**REQUIRED WORK**
Starting at the first line of the listing below, retype each line up to and including the one that contains "### Setting Up the Virtual Environment". Leave pictures out.

========

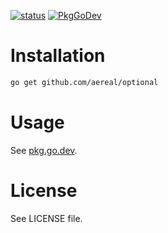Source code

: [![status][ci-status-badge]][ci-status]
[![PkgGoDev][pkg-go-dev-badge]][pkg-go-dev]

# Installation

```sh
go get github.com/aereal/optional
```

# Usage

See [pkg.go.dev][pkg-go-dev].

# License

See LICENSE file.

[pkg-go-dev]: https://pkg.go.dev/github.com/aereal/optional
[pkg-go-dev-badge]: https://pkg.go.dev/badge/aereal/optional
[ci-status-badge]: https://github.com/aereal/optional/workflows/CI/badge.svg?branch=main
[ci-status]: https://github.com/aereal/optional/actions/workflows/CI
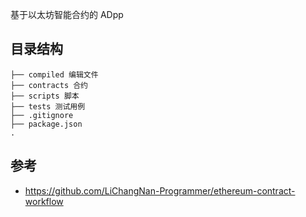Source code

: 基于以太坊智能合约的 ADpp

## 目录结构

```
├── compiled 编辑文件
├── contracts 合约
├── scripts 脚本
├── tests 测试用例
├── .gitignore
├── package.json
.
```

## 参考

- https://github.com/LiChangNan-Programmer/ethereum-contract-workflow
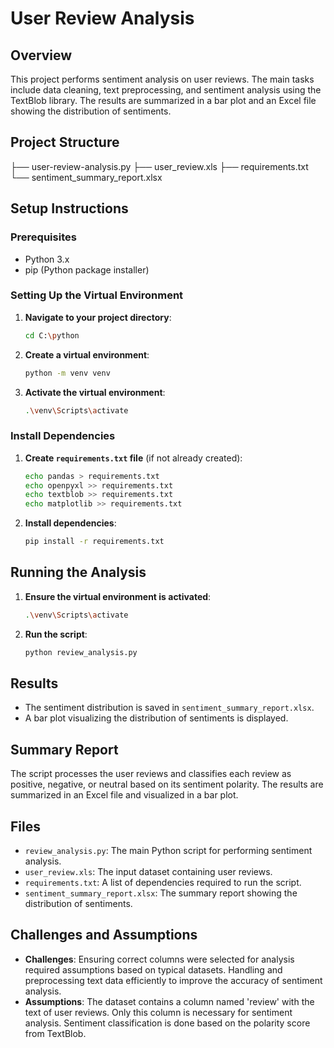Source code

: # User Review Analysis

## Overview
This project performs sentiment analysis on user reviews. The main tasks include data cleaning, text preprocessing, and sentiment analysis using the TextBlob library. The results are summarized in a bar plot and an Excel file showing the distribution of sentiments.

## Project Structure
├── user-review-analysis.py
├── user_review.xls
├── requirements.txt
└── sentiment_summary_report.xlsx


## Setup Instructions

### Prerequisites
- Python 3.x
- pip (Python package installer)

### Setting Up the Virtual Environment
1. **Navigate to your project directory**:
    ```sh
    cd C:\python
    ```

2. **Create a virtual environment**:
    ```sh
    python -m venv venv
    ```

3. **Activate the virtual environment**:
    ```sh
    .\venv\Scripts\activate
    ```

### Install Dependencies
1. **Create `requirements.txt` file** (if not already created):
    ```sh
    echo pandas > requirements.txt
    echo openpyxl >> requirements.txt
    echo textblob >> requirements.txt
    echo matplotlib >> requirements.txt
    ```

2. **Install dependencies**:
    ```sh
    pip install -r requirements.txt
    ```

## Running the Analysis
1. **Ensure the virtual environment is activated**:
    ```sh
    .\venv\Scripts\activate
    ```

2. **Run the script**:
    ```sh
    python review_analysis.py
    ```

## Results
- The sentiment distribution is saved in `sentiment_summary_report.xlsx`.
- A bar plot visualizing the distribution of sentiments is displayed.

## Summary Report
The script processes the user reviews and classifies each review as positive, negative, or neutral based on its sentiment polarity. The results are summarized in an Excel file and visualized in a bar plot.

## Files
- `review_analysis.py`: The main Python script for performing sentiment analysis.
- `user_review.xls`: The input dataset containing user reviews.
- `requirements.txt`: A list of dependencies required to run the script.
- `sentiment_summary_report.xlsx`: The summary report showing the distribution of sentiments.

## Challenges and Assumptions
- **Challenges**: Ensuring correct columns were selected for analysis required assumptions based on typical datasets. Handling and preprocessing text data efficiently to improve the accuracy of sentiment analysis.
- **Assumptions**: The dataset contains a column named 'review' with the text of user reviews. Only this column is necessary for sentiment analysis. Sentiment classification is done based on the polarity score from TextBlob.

========

**SOLUTION TO THE EXERCISE**
Source code

: [![status][ci-status-badge]][ci-status]
[![PkgGoDev][pkg-go-dev-badge]][pkg-go-dev]

# Installation

```sh
go get github.com/aereal/optional
```

# Usage

See [pkg.go.dev][pkg-go-dev].

# License

See LICENSE file.

[pkg-go-dev]: https://pkg.go.dev/github.com/aereal/optional
[pkg-go-dev-badge]: https://pkg.go.dev/badge/aereal/optional
[ci-status-badge]: https://github.com/aereal/optional/workflows/CI/badge.svg?branch=main
[ci-status]: https://github.com/aereal/optional/actions/workflows/CI
Source code

: 基于以太坊智能合约的 ADpp

## 目录结构

```
├── compiled 编辑文件
├── contracts 合约
├── scripts 脚本
├── tests 测试用例
├── .gitignore
├── package.json
.
```

## 参考

- https://github.com/LiChangNan-Programmer/ethereum-contract-workflow
Source code

: # User Review Analysis

## Overview
This project performs sentiment analysis on user reviews. The main tasks include data cleaning, text preprocessing, and sentiment analysis using the TextBlob library. The results are summarized in a bar plot and an Excel file showing the distribution of sentiments.

## Project Structure
├── user-review-analysis.py
├── user_review.xls
├── requirements.txt
└── sentiment_summary_report.xlsx


## Setup Instructions

### Prerequisites
- Python 3.x
- pip (Python package installer)

### Setting Up the Virtual Environment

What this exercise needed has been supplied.